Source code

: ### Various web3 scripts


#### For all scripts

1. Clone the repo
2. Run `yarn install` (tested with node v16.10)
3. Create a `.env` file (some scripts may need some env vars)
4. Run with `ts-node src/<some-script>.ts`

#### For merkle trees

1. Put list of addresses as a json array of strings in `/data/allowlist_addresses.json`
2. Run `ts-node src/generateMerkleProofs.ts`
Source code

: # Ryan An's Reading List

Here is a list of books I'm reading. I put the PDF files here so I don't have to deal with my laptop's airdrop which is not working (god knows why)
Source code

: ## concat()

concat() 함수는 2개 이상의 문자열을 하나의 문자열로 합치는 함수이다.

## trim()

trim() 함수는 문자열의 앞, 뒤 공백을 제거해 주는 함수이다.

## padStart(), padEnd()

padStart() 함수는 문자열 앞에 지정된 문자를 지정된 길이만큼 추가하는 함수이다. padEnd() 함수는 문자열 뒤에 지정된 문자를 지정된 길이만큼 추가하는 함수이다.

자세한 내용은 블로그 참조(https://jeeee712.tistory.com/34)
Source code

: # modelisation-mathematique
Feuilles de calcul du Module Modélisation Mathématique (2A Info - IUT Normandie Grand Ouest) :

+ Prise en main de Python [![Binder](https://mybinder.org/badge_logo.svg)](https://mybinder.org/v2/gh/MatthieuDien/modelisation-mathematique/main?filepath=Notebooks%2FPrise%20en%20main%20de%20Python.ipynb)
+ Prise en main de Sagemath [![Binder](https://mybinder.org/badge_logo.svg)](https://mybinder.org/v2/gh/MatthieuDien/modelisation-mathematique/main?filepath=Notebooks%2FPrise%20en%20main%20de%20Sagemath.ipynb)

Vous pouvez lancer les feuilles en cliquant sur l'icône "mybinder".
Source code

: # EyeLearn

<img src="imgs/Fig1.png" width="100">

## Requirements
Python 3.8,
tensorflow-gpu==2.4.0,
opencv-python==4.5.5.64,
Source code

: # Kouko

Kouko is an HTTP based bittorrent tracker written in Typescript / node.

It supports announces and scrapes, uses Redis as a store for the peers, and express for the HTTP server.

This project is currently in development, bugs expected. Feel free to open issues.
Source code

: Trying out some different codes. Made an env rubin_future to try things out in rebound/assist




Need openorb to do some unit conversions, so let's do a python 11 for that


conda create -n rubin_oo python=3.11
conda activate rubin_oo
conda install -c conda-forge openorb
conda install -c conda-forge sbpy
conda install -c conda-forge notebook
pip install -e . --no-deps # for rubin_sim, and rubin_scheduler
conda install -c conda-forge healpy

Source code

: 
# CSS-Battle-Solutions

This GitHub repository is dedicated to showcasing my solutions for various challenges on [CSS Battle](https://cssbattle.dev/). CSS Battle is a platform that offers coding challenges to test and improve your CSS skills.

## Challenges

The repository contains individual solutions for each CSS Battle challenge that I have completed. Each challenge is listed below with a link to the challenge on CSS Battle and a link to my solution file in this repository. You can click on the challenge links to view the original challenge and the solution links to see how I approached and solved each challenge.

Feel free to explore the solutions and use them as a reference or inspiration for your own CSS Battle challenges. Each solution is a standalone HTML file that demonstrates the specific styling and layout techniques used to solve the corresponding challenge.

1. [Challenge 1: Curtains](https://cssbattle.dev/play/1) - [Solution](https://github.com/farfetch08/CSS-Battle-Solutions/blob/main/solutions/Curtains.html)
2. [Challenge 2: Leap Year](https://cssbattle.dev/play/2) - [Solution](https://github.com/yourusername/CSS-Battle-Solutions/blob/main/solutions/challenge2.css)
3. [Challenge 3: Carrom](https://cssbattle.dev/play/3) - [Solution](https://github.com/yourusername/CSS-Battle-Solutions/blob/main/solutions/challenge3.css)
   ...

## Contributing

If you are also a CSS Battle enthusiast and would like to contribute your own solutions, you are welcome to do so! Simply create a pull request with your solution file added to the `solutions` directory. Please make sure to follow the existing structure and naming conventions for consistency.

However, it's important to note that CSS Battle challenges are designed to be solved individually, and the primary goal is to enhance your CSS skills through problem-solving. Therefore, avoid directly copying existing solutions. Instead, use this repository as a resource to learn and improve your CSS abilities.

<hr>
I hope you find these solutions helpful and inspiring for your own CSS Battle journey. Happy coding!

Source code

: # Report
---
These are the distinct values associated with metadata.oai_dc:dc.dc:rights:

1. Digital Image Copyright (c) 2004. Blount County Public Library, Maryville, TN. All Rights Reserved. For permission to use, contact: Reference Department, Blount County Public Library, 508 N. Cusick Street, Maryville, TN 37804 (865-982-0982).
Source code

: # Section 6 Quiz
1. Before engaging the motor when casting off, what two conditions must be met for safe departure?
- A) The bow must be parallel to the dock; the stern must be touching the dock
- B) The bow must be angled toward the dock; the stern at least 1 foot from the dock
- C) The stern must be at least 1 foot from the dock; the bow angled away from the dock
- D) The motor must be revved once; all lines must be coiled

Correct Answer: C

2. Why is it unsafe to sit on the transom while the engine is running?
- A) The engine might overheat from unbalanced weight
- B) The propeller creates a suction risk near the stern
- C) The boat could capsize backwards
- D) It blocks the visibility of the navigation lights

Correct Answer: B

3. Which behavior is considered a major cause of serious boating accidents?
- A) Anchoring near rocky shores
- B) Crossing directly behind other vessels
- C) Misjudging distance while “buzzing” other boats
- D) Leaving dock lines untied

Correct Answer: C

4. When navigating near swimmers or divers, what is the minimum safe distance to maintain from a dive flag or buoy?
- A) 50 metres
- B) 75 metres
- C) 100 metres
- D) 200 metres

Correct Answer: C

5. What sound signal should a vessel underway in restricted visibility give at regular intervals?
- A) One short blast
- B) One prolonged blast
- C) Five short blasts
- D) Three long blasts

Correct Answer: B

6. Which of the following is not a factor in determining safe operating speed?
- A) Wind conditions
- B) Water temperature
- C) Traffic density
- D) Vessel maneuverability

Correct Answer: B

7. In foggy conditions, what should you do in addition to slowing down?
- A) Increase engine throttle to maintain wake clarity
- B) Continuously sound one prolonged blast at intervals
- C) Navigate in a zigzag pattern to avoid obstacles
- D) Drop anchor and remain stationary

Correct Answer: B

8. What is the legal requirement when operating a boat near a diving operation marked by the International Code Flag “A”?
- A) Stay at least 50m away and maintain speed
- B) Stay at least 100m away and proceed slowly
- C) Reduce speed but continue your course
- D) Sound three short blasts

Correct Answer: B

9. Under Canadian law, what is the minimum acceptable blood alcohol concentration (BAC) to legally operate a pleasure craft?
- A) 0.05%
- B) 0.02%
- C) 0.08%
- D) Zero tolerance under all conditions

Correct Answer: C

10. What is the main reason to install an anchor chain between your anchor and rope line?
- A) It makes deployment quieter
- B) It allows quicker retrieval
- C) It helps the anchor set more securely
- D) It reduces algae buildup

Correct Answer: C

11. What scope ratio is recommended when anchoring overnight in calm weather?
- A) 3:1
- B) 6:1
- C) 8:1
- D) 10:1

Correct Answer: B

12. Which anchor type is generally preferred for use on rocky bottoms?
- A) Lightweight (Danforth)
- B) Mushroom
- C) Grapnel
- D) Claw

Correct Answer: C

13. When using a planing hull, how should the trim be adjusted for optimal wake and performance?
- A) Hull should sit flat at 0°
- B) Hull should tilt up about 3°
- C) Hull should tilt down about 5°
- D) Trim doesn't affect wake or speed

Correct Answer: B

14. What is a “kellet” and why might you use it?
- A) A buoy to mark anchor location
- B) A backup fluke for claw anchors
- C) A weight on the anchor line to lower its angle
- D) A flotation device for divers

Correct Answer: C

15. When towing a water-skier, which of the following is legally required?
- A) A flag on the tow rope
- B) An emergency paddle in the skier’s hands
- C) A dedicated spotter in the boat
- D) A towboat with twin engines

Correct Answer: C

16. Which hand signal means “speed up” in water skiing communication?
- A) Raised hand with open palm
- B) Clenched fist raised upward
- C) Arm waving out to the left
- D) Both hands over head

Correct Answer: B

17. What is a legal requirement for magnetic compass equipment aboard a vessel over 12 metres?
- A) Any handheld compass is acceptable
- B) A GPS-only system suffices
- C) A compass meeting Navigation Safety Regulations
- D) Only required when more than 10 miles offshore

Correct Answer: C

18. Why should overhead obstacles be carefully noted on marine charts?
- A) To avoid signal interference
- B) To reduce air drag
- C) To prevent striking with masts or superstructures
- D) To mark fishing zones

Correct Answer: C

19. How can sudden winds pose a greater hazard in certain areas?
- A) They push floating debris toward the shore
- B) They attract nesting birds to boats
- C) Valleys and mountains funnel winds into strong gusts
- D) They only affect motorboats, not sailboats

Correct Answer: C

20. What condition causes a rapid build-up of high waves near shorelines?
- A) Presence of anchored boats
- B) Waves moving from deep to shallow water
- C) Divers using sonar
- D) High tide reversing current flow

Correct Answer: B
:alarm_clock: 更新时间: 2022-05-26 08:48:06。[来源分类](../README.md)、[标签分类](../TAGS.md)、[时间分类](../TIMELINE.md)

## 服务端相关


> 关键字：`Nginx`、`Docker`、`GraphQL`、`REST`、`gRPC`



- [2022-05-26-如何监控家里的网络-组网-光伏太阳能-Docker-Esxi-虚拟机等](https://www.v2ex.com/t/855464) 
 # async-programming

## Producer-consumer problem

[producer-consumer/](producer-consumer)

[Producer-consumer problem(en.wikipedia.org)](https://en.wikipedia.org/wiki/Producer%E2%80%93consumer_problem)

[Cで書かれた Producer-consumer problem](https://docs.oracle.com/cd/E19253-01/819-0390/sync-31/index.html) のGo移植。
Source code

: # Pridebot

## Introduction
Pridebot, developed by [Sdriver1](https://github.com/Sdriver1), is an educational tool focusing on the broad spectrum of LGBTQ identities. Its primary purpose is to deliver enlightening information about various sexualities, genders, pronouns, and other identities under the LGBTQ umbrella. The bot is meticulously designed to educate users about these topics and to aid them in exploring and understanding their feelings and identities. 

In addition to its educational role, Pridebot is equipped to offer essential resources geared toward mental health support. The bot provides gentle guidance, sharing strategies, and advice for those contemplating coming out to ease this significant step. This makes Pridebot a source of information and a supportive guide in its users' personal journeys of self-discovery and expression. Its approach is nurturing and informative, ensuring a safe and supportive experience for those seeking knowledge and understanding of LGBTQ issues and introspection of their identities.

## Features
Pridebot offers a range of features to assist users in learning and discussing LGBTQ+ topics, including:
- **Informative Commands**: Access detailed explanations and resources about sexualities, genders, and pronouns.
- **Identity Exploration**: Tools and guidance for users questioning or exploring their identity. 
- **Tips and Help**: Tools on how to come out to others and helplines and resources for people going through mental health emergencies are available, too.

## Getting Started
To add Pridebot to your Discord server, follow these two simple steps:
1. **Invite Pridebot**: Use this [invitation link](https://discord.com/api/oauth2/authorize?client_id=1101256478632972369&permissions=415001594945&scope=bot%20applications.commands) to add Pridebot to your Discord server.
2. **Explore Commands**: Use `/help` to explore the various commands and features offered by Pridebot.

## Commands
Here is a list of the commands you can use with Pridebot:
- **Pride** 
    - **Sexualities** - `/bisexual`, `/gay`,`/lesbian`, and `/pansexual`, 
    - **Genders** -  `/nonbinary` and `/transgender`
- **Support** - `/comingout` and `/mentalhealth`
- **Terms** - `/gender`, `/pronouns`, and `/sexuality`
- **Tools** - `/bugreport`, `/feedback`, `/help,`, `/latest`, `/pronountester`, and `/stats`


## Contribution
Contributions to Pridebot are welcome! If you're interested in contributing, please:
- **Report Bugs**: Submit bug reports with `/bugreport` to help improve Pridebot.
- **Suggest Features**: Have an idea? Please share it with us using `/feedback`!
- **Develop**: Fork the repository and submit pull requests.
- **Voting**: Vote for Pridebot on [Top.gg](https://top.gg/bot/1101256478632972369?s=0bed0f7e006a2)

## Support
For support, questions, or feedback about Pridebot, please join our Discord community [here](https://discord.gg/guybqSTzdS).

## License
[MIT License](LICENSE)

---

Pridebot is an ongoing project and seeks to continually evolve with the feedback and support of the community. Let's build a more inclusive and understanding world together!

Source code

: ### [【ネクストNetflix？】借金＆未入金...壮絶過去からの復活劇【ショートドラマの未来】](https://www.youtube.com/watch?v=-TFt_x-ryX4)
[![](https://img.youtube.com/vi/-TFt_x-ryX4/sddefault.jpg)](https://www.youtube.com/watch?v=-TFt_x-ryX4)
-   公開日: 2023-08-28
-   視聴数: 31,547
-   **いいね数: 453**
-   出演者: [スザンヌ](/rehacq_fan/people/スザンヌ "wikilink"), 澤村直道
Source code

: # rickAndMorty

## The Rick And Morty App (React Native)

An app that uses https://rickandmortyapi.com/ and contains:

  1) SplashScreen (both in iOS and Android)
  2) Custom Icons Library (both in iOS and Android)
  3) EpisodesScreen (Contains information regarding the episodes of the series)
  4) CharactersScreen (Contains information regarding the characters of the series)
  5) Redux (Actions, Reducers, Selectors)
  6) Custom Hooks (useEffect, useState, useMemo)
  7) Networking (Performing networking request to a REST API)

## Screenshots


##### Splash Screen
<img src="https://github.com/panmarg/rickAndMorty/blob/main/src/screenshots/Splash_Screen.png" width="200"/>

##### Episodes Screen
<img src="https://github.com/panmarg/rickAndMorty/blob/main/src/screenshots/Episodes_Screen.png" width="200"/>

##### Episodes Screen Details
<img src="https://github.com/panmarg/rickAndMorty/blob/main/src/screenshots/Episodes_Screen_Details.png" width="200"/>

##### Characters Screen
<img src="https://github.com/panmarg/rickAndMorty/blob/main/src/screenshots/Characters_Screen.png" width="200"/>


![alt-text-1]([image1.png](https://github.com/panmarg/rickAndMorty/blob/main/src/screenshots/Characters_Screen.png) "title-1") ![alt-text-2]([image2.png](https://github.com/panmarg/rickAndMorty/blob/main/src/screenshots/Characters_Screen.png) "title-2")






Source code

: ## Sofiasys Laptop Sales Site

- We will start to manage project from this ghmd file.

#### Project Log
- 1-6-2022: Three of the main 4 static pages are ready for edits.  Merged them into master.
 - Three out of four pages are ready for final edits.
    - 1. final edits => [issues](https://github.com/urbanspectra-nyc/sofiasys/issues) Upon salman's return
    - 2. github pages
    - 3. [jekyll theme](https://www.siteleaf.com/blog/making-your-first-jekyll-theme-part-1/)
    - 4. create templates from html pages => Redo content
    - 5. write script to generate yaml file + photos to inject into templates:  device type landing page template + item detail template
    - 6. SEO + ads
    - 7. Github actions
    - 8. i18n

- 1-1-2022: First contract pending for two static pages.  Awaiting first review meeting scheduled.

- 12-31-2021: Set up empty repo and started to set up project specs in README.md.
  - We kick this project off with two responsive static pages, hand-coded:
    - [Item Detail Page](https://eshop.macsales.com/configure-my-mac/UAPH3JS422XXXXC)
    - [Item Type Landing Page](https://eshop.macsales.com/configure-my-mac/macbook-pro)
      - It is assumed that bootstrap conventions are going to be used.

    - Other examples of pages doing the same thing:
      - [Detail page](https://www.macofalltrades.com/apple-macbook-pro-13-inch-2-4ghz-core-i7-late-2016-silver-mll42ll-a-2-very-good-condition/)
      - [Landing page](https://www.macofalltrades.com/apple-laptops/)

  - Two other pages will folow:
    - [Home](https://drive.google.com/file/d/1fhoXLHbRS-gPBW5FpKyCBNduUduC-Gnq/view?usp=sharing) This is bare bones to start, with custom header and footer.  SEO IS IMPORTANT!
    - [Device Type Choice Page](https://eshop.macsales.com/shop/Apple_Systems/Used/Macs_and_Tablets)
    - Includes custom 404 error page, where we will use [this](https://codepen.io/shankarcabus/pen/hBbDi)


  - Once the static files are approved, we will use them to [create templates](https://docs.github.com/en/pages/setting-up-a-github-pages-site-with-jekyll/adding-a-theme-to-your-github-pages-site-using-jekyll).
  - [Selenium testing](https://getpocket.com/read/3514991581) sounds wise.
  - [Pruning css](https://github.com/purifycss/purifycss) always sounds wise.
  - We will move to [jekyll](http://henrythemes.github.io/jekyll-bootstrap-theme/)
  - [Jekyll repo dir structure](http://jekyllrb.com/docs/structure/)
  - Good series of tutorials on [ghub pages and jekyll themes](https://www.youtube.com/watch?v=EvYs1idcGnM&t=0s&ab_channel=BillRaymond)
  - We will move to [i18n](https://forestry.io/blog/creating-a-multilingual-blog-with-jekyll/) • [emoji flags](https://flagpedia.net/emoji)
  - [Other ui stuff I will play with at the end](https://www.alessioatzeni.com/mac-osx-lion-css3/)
|---|
Problem requirements - From the entries above, return each line with the word "bugreport" in it.

Task response -
- **Tools** - `/bugreport`, `/feedback`, `/help,`, `/latest`, `/pronountester`, and `/stats`
- **Report Bugs**: Submit bug reports with `/bugreport` to help improve Pridebot.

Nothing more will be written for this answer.